▶ _WHAT THE TASK REQUIRES_: If a line of the data below holds the word "Completion", list it.

▶ _SUPPLIED DATA_:
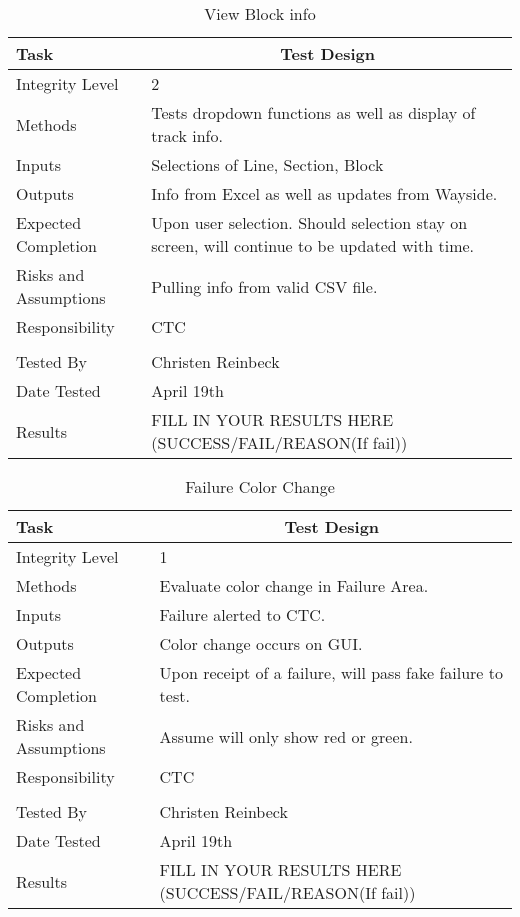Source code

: \documentclass[]{article}
\begin{document}
\begin{table}[H]
	\centering
	\caption{View Block info}
	\begin{tabular}{|l|l|}
		\hline
		Task & \multicolumn{1}{c|}{Test Design} \\ \hline
		Integrity Level & 2 \\ \hline
		Methods & Tests dropdown functions as well as display of track info.\\ \hline
		Inputs &  Selections of Line, Section, Block \\ \hline
		Outputs &  Info from Excel as well as updates from Wayside.\\ \hline
		Expected Completion & \parbox[t]{10cm}{Upon user selection. Should selection stay on screen, will continue to be updated with time.}\\ \hline
		Risks and Assumptions & \parbox[t]{10cm}{Pulling info from valid CSV file.} \\ \hline
		Responsibility & CTC\\ \hline
		\\ \hline
		Tested By   &  Christen Reinbeck\\	\hline
		Date Tested & \parbox[t]{10cm}{April 19th}\\ \hline
		Results & FILL IN YOUR RESULTS HERE (SUCCESS/FAIL/REASON(If fail))\\ \hline
	\end{tabular}
\end{table}

\begin{table}[H]
	\centering
	\caption{Failure Color Change}
	\begin{tabular}{|l|l|}
		\hline
		Task & \multicolumn{1}{c|}{Test Design} \\ \hline
		Integrity Level & 1 \\ \hline
		Methods & Evaluate color change in Failure Area.\\ \hline
		Inputs &  Failure alerted to CTC. \\ \hline
		Outputs &  Color change occurs on GUI. \\ \hline
		Expected Completion & \parbox[t]{10cm}{Upon receipt of a failure, will pass fake failure to test.}\\ \hline
		Risks and Assumptions & \parbox[t]{10cm}{Assume will only show red or green.} \\ \hline
		Responsibility & CTC\\ \hline
		\\ \hline
		Tested By   &  Christen Reinbeck\\	\hline
		Date Tested & \parbox[t]{10cm}{April 19th}\\ \hline
		Results & FILL IN YOUR RESULTS HERE (SUCCESS/FAIL/REASON(If fail))\\ \hline
	\end{tabular}
\end{table}
\end{document}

▶ _FINAL ANSWER_:
		Expected Completion & \parbox[t]{10cm}{Upon user selection. Should selection stay on screen, will continue to be updated with time.}\\ \hline
		Expected Completion & \parbox[t]{10cm}{Upon receipt of a failure, will pass fake failure to test.}\\ \hline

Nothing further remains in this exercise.